Ecological analogies I find are a useful way to view knowledge. They remind me that knowledge belongs in a complex system, that there are stores, flows and sinks, organizational immune systems that awake if provoked beyond a threshold to restore the old order, that knowledge is emergent, complex, dynamic, distributed, situated and still rather poorly understood.
Knowledge ecology:
puts the focus on relationships, people, social learning, and communities of practice. It ties to balance people, practice and technology by encouraging a holistic view of knowledge patterns using analogies to natural systems. KE is sensitive to the fragility of knowledge and adopts a sustaining, cultivating, crafting midset, seeking to leverage generative, collaborative and social learning.
KE is harder and takes longer to implement, the relationships with easily measured, fast returns are indirect and diffuse, the emphasis is on longer term positioning, growing & improving competence, innovation and awareness.
Knowledge management:
looks to maximize intellectual capital, promote competitive advantage and secure returns through investment in advanced information technologies, implementation of content driven systems and re-engineering of processes to capture lessons learned, best practices and customer contacts. Focus is on measuring intangible capital, working with explicit knowledge (information) and leverage via technology.
Knowledge ecology helps to make me aware that there is always some new twist in and around knowledge, that static content does not tell the real story, that emotions, beliefs, rituals, pleasure and pain are all part of the system.
Ecology tells me to look for knowledge analogies of niche players and generalists, to appreciate the power and wonder of cross-pollinators and the dynamics of gene flow, through knowledge ecology I have been exposed to the people side of knowledge which seems to be most difficult and the most promising perspective.
One of the core issues in both KE and KM as I see things is: How to support and cultivate the emergence of creative and generative learning / knowledge? There do not seem to be any easy answers here. I've been searching for winning practices for quite some time and have experimented with these:
Mind and concept mapping: to help articulate, compare and structure individual mental models in a visual manner. Shared cognitive models help to build alignment, promote clearer communication and allow others to build and contribute.
Pattern language: having a (semi-formal)ritual for the publication and social validation of knowledge claims.

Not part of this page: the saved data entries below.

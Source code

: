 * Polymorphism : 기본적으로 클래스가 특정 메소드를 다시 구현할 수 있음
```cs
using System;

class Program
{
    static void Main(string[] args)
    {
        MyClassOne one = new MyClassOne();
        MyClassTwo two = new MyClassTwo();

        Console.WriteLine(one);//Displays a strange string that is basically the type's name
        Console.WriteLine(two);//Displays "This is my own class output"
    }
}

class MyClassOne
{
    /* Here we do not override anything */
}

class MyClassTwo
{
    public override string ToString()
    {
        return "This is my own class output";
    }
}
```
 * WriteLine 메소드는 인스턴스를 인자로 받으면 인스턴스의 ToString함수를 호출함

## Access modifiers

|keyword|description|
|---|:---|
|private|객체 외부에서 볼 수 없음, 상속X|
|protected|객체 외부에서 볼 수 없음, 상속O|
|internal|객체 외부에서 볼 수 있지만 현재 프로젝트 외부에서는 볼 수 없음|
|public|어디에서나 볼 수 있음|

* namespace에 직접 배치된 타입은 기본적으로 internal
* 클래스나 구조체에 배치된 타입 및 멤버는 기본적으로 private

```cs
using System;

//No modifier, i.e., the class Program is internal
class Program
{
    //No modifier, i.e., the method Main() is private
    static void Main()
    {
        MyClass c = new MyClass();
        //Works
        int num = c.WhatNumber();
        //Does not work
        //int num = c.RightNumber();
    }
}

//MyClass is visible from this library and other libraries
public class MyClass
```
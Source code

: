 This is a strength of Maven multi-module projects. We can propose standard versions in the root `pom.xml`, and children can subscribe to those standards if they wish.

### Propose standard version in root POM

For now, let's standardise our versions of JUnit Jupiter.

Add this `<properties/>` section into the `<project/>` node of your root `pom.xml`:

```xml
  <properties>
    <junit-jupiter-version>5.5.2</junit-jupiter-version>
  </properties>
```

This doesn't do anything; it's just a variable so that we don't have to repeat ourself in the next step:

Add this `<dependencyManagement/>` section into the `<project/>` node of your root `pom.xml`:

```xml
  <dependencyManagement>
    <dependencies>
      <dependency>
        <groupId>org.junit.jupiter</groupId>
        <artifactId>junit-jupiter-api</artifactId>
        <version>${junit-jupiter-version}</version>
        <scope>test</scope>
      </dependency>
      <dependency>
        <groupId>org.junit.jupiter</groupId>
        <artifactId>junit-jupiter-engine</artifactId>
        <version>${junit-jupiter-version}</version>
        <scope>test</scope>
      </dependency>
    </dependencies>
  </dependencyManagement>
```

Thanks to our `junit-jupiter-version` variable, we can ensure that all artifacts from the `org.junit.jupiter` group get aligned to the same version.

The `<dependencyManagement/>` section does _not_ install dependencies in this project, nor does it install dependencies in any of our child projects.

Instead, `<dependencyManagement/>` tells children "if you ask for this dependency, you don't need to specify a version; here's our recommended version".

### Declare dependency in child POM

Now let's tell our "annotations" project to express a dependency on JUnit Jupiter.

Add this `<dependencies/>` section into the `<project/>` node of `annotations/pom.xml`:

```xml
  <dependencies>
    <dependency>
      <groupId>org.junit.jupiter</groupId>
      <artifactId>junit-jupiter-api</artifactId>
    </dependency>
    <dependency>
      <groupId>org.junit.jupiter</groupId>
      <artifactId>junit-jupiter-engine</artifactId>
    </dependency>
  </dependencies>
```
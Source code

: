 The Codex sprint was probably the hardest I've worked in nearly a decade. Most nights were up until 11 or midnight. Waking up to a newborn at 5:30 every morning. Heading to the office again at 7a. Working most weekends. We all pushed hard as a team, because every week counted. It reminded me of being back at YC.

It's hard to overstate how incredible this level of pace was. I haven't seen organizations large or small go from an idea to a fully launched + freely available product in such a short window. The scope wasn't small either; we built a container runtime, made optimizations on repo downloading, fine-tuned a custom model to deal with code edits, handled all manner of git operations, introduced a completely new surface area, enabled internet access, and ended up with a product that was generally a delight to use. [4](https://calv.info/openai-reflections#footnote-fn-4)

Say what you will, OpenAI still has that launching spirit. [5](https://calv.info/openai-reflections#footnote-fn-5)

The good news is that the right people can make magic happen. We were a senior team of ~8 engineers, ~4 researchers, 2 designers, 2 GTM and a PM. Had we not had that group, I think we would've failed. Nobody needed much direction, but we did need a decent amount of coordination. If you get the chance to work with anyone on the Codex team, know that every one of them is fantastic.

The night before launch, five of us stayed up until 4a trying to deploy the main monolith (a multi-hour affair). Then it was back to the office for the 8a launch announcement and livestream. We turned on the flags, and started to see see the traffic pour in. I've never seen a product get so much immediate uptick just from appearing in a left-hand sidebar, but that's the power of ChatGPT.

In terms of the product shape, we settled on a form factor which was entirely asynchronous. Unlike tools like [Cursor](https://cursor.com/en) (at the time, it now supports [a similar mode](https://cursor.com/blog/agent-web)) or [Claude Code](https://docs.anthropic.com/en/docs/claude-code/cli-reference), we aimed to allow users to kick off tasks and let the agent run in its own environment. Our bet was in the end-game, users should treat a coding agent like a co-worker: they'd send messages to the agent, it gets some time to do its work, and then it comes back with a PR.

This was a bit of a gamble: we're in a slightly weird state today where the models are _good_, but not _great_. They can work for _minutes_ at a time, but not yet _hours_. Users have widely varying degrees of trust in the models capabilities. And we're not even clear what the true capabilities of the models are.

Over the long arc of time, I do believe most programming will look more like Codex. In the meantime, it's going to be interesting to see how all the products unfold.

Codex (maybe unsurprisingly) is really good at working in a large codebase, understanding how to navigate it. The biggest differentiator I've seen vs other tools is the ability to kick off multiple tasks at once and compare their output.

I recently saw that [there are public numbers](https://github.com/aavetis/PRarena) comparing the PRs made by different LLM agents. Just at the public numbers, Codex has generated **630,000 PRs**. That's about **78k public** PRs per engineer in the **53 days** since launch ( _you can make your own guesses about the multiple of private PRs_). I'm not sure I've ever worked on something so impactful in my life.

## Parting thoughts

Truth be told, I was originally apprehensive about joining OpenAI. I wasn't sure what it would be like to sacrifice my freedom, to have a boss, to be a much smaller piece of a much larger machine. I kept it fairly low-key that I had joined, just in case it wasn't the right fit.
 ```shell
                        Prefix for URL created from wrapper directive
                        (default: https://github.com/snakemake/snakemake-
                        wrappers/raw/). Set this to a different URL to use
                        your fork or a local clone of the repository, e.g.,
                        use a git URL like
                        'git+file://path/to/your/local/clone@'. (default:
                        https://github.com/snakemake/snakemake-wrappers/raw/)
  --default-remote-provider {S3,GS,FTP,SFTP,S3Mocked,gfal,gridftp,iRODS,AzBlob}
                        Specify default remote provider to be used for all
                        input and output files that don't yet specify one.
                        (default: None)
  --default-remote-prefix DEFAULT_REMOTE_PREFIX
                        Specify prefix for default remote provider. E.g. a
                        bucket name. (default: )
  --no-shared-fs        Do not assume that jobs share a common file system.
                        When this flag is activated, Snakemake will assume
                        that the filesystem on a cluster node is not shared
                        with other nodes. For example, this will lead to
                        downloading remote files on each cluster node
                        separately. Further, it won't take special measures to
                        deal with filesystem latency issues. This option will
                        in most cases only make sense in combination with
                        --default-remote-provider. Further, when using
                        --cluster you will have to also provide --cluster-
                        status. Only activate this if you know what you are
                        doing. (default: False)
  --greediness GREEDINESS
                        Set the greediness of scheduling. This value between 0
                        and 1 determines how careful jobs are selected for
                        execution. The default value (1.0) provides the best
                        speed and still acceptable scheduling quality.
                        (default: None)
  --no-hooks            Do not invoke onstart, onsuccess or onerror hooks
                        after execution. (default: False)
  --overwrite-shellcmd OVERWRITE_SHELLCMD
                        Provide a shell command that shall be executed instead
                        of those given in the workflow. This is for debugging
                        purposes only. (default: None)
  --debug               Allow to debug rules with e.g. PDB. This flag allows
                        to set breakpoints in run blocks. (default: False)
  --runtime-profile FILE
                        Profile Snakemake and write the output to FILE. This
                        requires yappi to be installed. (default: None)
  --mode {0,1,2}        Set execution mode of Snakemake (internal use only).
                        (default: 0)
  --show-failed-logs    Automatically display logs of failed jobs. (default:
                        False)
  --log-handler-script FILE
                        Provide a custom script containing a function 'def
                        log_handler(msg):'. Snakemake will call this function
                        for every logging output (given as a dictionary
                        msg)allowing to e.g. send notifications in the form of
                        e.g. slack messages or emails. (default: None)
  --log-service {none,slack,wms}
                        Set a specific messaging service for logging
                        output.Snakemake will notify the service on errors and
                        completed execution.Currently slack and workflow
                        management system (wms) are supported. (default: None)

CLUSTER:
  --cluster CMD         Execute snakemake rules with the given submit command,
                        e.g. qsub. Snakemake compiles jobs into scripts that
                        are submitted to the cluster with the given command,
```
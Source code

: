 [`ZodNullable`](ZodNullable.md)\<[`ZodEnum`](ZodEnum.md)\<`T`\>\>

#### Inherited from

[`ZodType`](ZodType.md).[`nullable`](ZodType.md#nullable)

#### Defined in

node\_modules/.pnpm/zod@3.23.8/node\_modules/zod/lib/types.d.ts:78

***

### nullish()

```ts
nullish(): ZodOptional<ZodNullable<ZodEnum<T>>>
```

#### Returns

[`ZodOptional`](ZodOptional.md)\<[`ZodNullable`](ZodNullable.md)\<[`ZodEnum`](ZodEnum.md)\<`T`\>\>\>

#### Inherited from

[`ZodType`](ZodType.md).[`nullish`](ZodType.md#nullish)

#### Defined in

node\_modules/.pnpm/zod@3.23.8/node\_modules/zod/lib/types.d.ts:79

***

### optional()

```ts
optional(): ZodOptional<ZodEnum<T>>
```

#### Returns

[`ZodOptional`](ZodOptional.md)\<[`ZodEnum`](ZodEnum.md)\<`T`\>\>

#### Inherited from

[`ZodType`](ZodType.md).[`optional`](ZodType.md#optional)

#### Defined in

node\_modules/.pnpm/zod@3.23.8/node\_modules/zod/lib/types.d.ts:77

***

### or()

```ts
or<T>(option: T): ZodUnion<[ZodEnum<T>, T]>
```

Crafting distinctions: encouraging participants to 'bring forth new worlds using language'. We use analogy, metaphor, schemas to generate 'new' perspectives and situate the groups learning’s, this follows from a view that language creates reality.
Telling stories: to capture context, ethics, values and rich messages in a form that is easy to remember, a kind of local oral history.
Conversations: to assist participants opening up possibilities, sharing relationships, engaging in dialog, reflection and inquiry, allowing them to give 'voice' to their unspoken values, insights and beliefs.
Asking quality questions: in a trusting environment, this along with deep reflection, are the two practices that seem to help most with the emergence of 'new' local knowledge, learning, insights and understanding.
Record insights in an ever evolving 'corporate memory': where all have access and edit rights. We encourage direct annealing of the text to meld a common meaning and produce documents that all can support.
There are other important practices around the selection of a linear asynchronous tool, summarization, critique, having explicit idea generations, roles for the collection of questions, insights and commitments, bootstrapping, systems analysis techniques, LH column, learning histories, pair-wise comparisons and more.
We circle round categorization & classification, building identity and crossing community boundaries, making an effort to distill a local ontology, discover meaning and share understandings.
Here is a comparison of KE & KM practices
What has been your experience?
Why can't KM just manage knowledge rather than IC, competivite advantage, or ROI? Is it because you can't sell it without these things? If so then we aren't manageing knowledge, but rather the secondary effects of knowledge and the processes of those secondary effects.
Language issues:
1. KE means destroying all KE outside that approved by the central core of the corporate executive. This is contrary to any real effort to enhance the KE. Even the niche players are selected externally rather than by natural selection.
2. Best practices are actually only practices. It remains to be seen whether they are BEST practices.
3. Creative and generative learning / knowledge is a problem, because again you are talking about the creativity of the approved core. Generative learning does not result in knowledge. It is a generalized process that creates information and might create knowledge, but it doe not inherently create knowledge.
4. The social validation process can facilitate commuications of patterns, but not all patterns are going to be socially validated just because they are patterns.
5. A local oral history would mean that you can't write it down.
6. Giving voice to their values is insufficent and a power-based manipulation. The only thing that results is "I was heard, I was ignored." Dialogue provides a better mechanism, but dialogue only occurs in the absense of power.
7. If trust is required, then the system will fail. There is no trust in today's business environment. I know that I will never trust an employer again.
8. Annealing, what better way to impose a power expression over any insights.
9. Distill local ontology as practiced today is to make meaning conformant to the will of the central core. This destroys the ability of non-line organizations to do their job. This will kill companies like reengineering did.